Olivia’s on the inflatable bed under the sloping wall near my dormer window.  Moonlight covers her like a blanket.  She’s breathing in and out, in and out. Steady. So she must’ve stopped crying.

An hour ago my family and I were in bed when I hear taptaptap. I get Mimi and Pop, and we peer over the front stair railing to the front door.

It’s Olivia! Her face is pressed against the skinny window on the side of the door.

Pop rushes to let her in.

She’s dressed like a burglar–all in black: stocking cap pulled over her hair, braids piled into the cap so you can’t see the red, gym bag in one hand and her backpack loaded with books in the other.

She looks up at Pop and cries out, I’m lost and alone!  And then she crumples to the rug and starts sobbing.

This is one sad thing, I can tell you.

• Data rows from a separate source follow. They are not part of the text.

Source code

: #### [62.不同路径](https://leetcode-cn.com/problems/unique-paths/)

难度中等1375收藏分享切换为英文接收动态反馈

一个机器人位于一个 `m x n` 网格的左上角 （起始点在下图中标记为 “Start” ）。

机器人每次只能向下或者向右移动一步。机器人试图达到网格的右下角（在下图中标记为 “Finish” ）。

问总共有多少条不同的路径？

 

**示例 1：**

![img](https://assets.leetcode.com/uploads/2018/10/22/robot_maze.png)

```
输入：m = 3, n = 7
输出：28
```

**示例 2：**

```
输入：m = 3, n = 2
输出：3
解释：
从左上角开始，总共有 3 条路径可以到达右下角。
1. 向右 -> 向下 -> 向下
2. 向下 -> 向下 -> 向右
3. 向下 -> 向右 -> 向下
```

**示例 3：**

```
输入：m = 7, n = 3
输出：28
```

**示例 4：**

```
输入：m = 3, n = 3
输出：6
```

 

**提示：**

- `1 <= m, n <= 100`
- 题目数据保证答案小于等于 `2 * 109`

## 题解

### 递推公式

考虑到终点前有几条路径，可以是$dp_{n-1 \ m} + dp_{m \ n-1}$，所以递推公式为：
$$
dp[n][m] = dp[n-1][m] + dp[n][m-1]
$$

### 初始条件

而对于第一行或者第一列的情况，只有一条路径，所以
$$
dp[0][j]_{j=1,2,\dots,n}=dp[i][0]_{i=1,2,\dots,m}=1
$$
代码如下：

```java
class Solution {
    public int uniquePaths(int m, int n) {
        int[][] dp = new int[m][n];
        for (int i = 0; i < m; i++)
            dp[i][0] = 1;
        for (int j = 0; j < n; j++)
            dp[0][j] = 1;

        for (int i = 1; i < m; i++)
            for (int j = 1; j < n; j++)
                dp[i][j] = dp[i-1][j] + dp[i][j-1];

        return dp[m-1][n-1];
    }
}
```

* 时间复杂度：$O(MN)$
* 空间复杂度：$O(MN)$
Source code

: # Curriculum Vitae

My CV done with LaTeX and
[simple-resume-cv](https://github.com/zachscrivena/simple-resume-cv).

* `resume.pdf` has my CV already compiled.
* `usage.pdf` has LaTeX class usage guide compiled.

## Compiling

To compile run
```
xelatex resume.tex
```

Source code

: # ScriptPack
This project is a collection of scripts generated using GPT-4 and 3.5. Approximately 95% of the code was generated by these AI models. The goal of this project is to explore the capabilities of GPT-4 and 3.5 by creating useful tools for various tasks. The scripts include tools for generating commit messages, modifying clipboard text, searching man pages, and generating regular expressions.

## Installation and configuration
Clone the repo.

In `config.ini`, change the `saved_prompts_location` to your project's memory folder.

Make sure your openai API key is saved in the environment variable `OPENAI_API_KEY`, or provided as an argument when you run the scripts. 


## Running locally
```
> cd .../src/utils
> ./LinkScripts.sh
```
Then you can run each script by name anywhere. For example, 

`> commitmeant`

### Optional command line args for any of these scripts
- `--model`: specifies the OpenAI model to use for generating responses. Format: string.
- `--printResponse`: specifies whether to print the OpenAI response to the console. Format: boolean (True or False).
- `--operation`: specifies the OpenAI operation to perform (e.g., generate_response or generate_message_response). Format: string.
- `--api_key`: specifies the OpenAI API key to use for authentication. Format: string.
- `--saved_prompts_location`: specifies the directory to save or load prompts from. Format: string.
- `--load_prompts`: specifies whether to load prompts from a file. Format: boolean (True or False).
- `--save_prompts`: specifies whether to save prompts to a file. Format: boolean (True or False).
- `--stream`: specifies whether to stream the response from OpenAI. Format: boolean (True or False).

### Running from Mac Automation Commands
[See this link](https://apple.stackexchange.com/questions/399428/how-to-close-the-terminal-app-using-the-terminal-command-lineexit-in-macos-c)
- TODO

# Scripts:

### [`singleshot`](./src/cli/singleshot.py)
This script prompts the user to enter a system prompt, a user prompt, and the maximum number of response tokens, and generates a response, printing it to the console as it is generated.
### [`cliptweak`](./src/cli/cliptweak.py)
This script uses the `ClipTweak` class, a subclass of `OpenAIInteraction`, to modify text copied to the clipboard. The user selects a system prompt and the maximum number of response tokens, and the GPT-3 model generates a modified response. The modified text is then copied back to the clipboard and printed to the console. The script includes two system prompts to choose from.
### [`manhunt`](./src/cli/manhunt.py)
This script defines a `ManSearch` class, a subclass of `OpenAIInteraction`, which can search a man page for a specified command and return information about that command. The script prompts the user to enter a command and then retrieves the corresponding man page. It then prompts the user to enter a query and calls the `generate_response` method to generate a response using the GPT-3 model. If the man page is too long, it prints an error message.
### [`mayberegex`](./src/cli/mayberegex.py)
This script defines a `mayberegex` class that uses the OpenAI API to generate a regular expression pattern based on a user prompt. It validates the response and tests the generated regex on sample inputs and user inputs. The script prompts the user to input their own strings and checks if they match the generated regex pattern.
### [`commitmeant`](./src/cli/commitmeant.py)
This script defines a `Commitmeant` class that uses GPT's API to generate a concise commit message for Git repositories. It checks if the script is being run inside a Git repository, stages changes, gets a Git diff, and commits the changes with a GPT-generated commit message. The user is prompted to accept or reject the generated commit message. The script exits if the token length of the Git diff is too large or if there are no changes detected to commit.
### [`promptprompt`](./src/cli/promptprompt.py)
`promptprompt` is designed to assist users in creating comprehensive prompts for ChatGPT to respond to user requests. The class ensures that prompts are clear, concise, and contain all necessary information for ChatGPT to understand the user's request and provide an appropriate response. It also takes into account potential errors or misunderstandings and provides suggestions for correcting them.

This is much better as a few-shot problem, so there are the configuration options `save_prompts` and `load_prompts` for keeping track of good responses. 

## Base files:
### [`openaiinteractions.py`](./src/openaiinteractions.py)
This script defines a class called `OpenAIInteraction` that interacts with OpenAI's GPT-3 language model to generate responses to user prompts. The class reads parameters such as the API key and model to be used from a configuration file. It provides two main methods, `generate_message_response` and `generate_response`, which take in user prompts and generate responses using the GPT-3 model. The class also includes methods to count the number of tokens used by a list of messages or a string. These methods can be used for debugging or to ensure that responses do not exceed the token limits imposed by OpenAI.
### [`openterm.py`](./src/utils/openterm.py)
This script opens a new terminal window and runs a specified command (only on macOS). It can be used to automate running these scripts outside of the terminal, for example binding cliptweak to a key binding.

Mimi and I race downstairs, and we kneel around her, patpatting and shooshing. After a while, she quiets down.

Mimi herds us away from the front door and into the sunroom. (Moon room would be a better name for tonight. It’s that bright.)

Pop mixes Ovaltine with milk. Here, drink this. (Ovaltine is our family’s crisis drink.) 

We all watch while she gulps it. She puts the mug down and looks at us.

Pop clears his throat. So. Olivia. What’s happening?


(I’ll finish this tomorrow, but Dad used to quote Shakespeare a lot and ’twas a rough night is a good last line for now.)